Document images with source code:

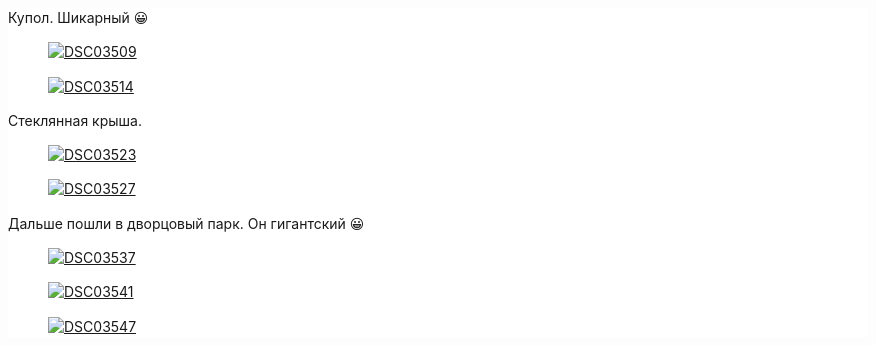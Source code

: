 
Купол. Шикарный 😀

<figure itemprop="associatedMedia" itemscope itemtype="http://schema.org/ImageObject">
  <a href="https://content.11route.com/posts/2015/seville-spain/16381452023_00a4f57c7d_o.jpg" itemprop="contentUrl" data-size="1600x1064">
    <img src="/images/bg.png" data-src="https://content.11route.com/posts/2015/seville-spain/16381452023_658711fb52_b.jpg" width="1024" height="681" itemprop="thumbnail" alt="DSC03509" />
  </a>
</figure>

<figure itemprop="associatedMedia" itemscope itemtype="http://schema.org/ImageObject">
  <a href="https://content.11route.com/posts/2015/seville-spain/17001545885_92c4565f6c_o.jpg" itemprop="contentUrl" data-size="1600x1064">
    <img src="/images/bg.png" data-src="https://content.11route.com/posts/2015/seville-spain/17001545885_1f96609238_b.jpg" width="1024" height="681" itemprop="thumbnail" alt="DSC03514" />
  </a>
</figure>


Стеклянная крыша.

<figure itemprop="associatedMedia" itemscope itemtype="http://schema.org/ImageObject">
  <a href="https://content.11route.com/posts/2015/seville-spain/16814066430_b3f317b4f0_o.jpg" itemprop="contentUrl" data-size="1600x1110">
    <img src="/images/bg.png" data-src="https://content.11route.com/posts/2015/seville-spain/16814066430_ce52c82224_b.jpg" width="1024" height="710" itemprop="thumbnail" alt="DSC03523" />
  </a>
</figure>

<figure itemprop="associatedMedia" itemscope itemtype="http://schema.org/ImageObject">
  <a href="https://content.11route.com/posts/2015/seville-spain/16381443183_d1c4c2083a_o.jpg" itemprop="contentUrl" data-size="1600x1110">
    <img src="/images/bg.png" data-src="https://content.11route.com/posts/2015/seville-spain/16381443183_0a85f3706c_b.jpg" width="1024" height="710" itemprop="thumbnail" alt="DSC03527" />
  </a>
</figure>


Дальше пошли в дворцовый парк. Он гигантский 😀

<figure itemprop="associatedMedia" itemscope itemtype="http://schema.org/ImageObject">
  <a href="https://content.11route.com/posts/2015/seville-spain/16814074790_e0630989f7_o.jpg" itemprop="contentUrl" data-size="1600x1064">
    <img src="/images/bg.png" data-src="https://content.11route.com/posts/2015/seville-spain/16814074790_8a03d61385_b.jpg" width="1024" height="681" itemprop="thumbnail" alt="DSC03537" />
  </a>
</figure>

<figure itemprop="associatedMedia" itemscope itemtype="http://schema.org/ImageObject">
  <a href="https://content.11route.com/posts/2015/seville-spain/16379143574_30abc299c0_o.jpg" itemprop="contentUrl" data-size="1600x1064">
    <img src="/images/bg.png" data-src="https://content.11route.com/posts/2015/seville-spain/16379143574_c2ec4356ba_b.jpg" width="1024" height="681" itemprop="thumbnail" alt="DSC03541" />
  </a>
</figure>

<figure itemprop="associatedMedia" itemscope itemtype="http://schema.org/ImageObject">
  <a href="https://content.11route.com/posts/2015/seville-spain/17000657571_3de2fd274b_o.jpg" itemprop="contentUrl" data-size="1600x1064">
    <img src="/images/bg.png" data-src="https://content.11route.com/posts/2015/seville-spain/17000657571_9caa1c1d1e_b.jpg" width="1024" height="681" itemprop="thumbnail" alt="DSC03547" />
  </a>
</figure>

▶ _EXERCISE GOAL_: Omit every picture, and otherwise quote the entries exactly.

▶ _REPLY_:
Source code

: 
Купол. Шикарный 😀

<figure itemprop="associatedMedia" itemscope itemtype="http://schema.org/ImageObject">
  <a href="https://content.11route.com/posts/2015/seville-spain/16381452023_00a4f57c7d_o.jpg" itemprop="contentUrl" data-size="1600x1064">
    <img src="/images/bg.png" data-src="https://content.11route.com/posts/2015/seville-spain/16381452023_658711fb52_b.jpg" width="1024" height="681" itemprop="thumbnail" alt="DSC03509" />
  </a>
</figure>

<figure itemprop="associatedMedia" itemscope itemtype="http://schema.org/ImageObject">
  <a href="https://content.11route.com/posts/2015/seville-spain/17001545885_92c4565f6c_o.jpg" itemprop="contentUrl" data-size="1600x1064">
    <img src="/images/bg.png" data-src="https://content.11route.com/posts/2015/seville-spain/17001545885_1f96609238_b.jpg" width="1024" height="681" itemprop="thumbnail" alt="DSC03514" />
  </a>
</figure>


Стеклянная крыша.

<figure itemprop="associatedMedia" itemscope itemtype="http://schema.org/ImageObject">
  <a href="https://content.11route.com/posts/2015/seville-spain/16814066430_b3f317b4f0_o.jpg" itemprop="contentUrl" data-size="1600x1110">
    <img src="/images/bg.png" data-src="https://content.11route.com/posts/2015/seville-spain/16814066430_ce52c82224_b.jpg" width="1024" height="710" itemprop="thumbnail" alt="DSC03523" />
  </a>
</figure>

<figure itemprop="associatedMedia" itemscope itemtype="http://schema.org/ImageObject">
  <a href="https://content.11route.com/posts/2015/seville-spain/16381443183_d1c4c2083a_o.jpg" itemprop="contentUrl" data-size="1600x1110">
    <img src="/images/bg.png" data-src="https://content.11route.com/posts/2015/seville-spain/16381443183_0a85f3706c_b.jpg" width="1024" height="710" itemprop="thumbnail" alt="DSC03527" />
  </a>
</figure>


Дальше пошли в дворцовый парк. Он гигантский 😀

<figure itemprop="associatedMedia" itemscope itemtype="http://schema.org/ImageObject">
  <a href="https://content.11route.com/posts/2015/seville-spain/16814074790_e0630989f7_o.jpg" itemprop="contentUrl" data-size="1600x1064">
    <img src="/images/bg.png" data-src="https://content.11route.com/posts/2015/seville-spain/16814074790_8a03d61385_b.jpg" width="1024" height="681" itemprop="thumbnail" alt="DSC03537" />
  </a>
</figure>

<figure itemprop="associatedMedia" itemscope itemtype="http://schema.org/ImageObject">
  <a href="https://content.11route.com/posts/2015/seville-spain/16379143574_30abc299c0_o.jpg" itemprop="contentUrl" data-size="1600x1064">
    <img src="/images/bg.png" data-src="https://content.11route.com/posts/2015/seville-spain/16379143574_c2ec4356ba_b.jpg" width="1024" height="681" itemprop="thumbnail" alt="DSC03541" />
  </a>
</figure>

<figure itemprop="associatedMedia" itemscope itemtype="http://schema.org/ImageObject">
  <a href="https://content.11route.com/posts/2015/seville-spain/17000657571_3de2fd274b_o.jpg" itemprop="contentUrl" data-size="1600x1064">
    <img src="/images/bg.png" data-src="https://content.11route.com/posts/2015/seville-spain/17000657571_9caa1c1d1e_b.jpg" width="1024" height="681" itemprop="thumbnail" alt="DSC03547" />
  </a>
</figure>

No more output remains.